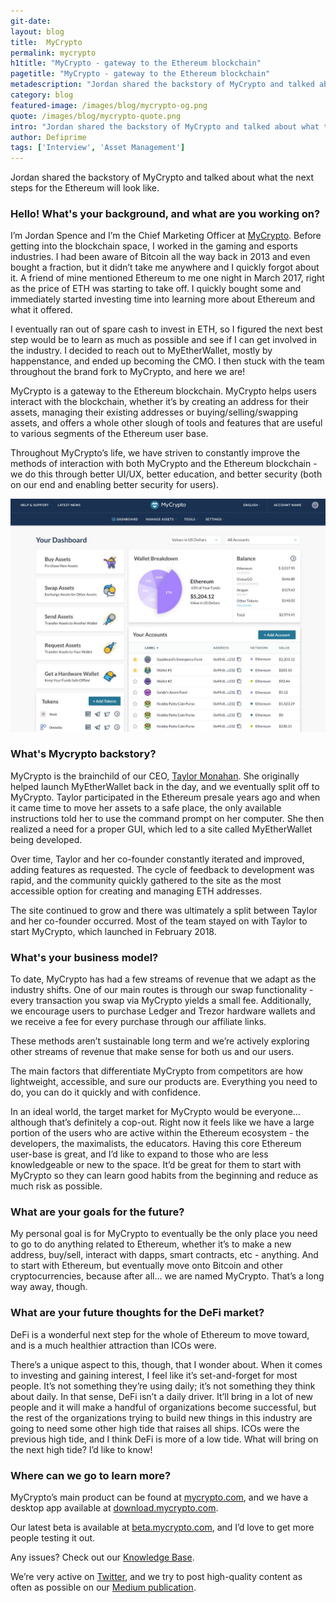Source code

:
 ```yaml
---
git-date:
layout: blog
title:  MyCrypto
permalink: mycrypto
h1title: "MyCrypto - gateway to the Ethereum blockchain"
pagetitle: "MyCrypto - gateway to the Ethereum blockchain"
metadescription: "Jordan shared the backstory of MyCrypto and talked about what the next steps for the Ethereum will look like"
category: blog
featured-image: /images/blog/mycrypto-og.png
quote: /images/blog/mycrypto-quote.png
intro: "Jordan shared the backstory of MyCrypto and talked about what the next steps for the Ethereum will look like"
author: Defiprime
tags: ['Interview', 'Asset Management']
---
```

Jordan shared the backstory of MyCrypto and talked about what the next steps for the Ethereum will look like.


### Hello! What's your background, and what are you working on?

I’m Jordan Spence and I’m the Chief Marketing Officer at [MyCrypto](https://mycrypto.com). Before getting into the blockchain space, I worked in the gaming and esports industries. I had been aware of Bitcoin all the way back in 2013 and even bought a fraction, but it didn’t take me anywhere and I quickly forgot about it. A friend of mine mentioned Ethereum to me one night in March 2017, right as the price of ETH was starting to take off.  I quickly bought some and immediately started investing time into learning more about Ethereum and what it offered.

I eventually ran out of spare cash to invest in ETH, so I figured the next best step would be to learn as much as possible and see if I can get involved in the industry. I decided to reach out to MyEtherWallet, mostly by happenstance, and ended up becoming the CMO. I then stuck with the team throughout the brand fork to MyCrypto, and here we are!

MyCrypto is a gateway to the Ethereum blockchain. MyCrypto helps users interact with the blockchain, whether it’s by creating an address for their assets, managing their existing addresses or buying/selling/swapping assets, and offers a whole other slough of tools and features that are useful to various segments of the Ethereum user base.

Throughout MyCrypto’s life, we have striven to constantly improve the methods of interaction with both MyCrypto and the Ethereum blockchain - we do this through better UI/UX, better education, and better security (both on our end and enabling better security for users).

![](/images/blog/mycrypto.jpg)

### What's Mycrypto backstory?

MyCrypto is the brainchild of our CEO, [Taylor Monahan](https://twitter.com/tayvano_). She originally helped launch MyEtherWallet back in the day, and we eventually split off to MyCrypto.
Taylor participated in the Ethereum presale years ago and when it came time to move her assets to a safe place, the only available instructions told her to use the command prompt on her computer. She then realized a need for a proper GUI, which led to a site called MyEtherWallet being developed.

Over time, Taylor and her co-founder constantly iterated and improved, adding features as requested. The cycle of feedback to development was rapid, and the community quickly gathered to the site as the most accessible option for creating and managing ETH addresses.

The site continued to grow and there was ultimately a split between Taylor and her co-founder occurred. Most of the team stayed on with Taylor to start MyCrypto, which launched in February 2018.

### What's your business model?


To date, MyCrypto has had a few streams of revenue that we adapt as the industry shifts. One of our main routes is through our swap functionality - every transaction you swap via MyCrypto yields a small fee. Additionally, we encourage users to purchase Ledger and Trezor hardware wallets and we receive a fee for every purchase through our affiliate links.

These methods aren’t sustainable long term and we’re actively exploring other streams of revenue that make sense for both us and our users.

The main factors that differentiate MyCrypto from competitors are how lightweight, accessible, and sure our products are. Everything you need to do, you can do it quickly and with confidence.

In an ideal world, the target market for MyCrypto would be everyone… although that’s definitely a cop-out. Right now it feels like we have a large portion of the users who are active within the Ethereum ecosystem - the developers, the maximalists, the educators. Having this core Ethereum user-base is great, and I’d like to expand to those who are less knowledgeable or new to the space. It’d be great for them to start with MyCrypto so they can learn good habits from the beginning and reduce as much risk as possible.

### What are your goals for the future?

My personal goal is for MyCrypto to eventually be the only place you need to go to do anything related to Ethereum, whether it’s to make a new address, buy/sell, interact with dapps, smart contracts, etc - anything. And to start with Ethereum, but eventually move onto Bitcoin and other cryptocurrencies, because after all… we are named MyCrypto. That’s a long way away, though.

### What are your future thoughts for the DeFi market?

DeFi is a wonderful next step for the whole of Ethereum to move toward, and is a much healthier attraction than ICOs were.

There’s a unique aspect to this, though, that I wonder about. When it comes to investing and gaining interest, I feel like it’s set-and-forget for most people. It’s not something they’re using daily; it’s not something they think about daily. In that sense, DeFi isn’t a daily driver. It’ll bring in a lot of new people and it will make a handful of organizations become successful, but the rest of the organizations trying to build new things in this industry are going to need some other high tide that raises all ships. ICOs were the previous high tide, and I think DeFi is more of a low tide. What will bring on the next high tide? I’d like to know!

### Where can we go to learn more?

MyCrypto’s main product can be found at [mycrypto.com](https://mycrypto.com), and we have a desktop app available at [download.mycrypto.com](https://download.mycrypto.com).

Our latest beta is available at [beta.mycrypto.com](https://beta.mycrypto.com), and I’d love to get more people testing it out.

Any issues? Check out our [Knowledge Base](https://support.mycrypto.com).

We’re very active on [Twitter](https://twitter.com/mycrypto), and we try to post high-quality content as often as possible on our [Medium publication](https://medium.com/MyCrypto).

Assignment: Search the listing for the string "methods". Copy each line where it is found.

Task solution:
Throughout MyCrypto’s life, we have striven to constantly improve the methods of interaction with both MyCrypto and the Ethereum blockchain - we do this through better UI/UX, better education, and better security (both on our end and enabling better security for users).
These methods aren’t sustainable long term and we’re actively exploring other streams of revenue that make sense for both us and our users.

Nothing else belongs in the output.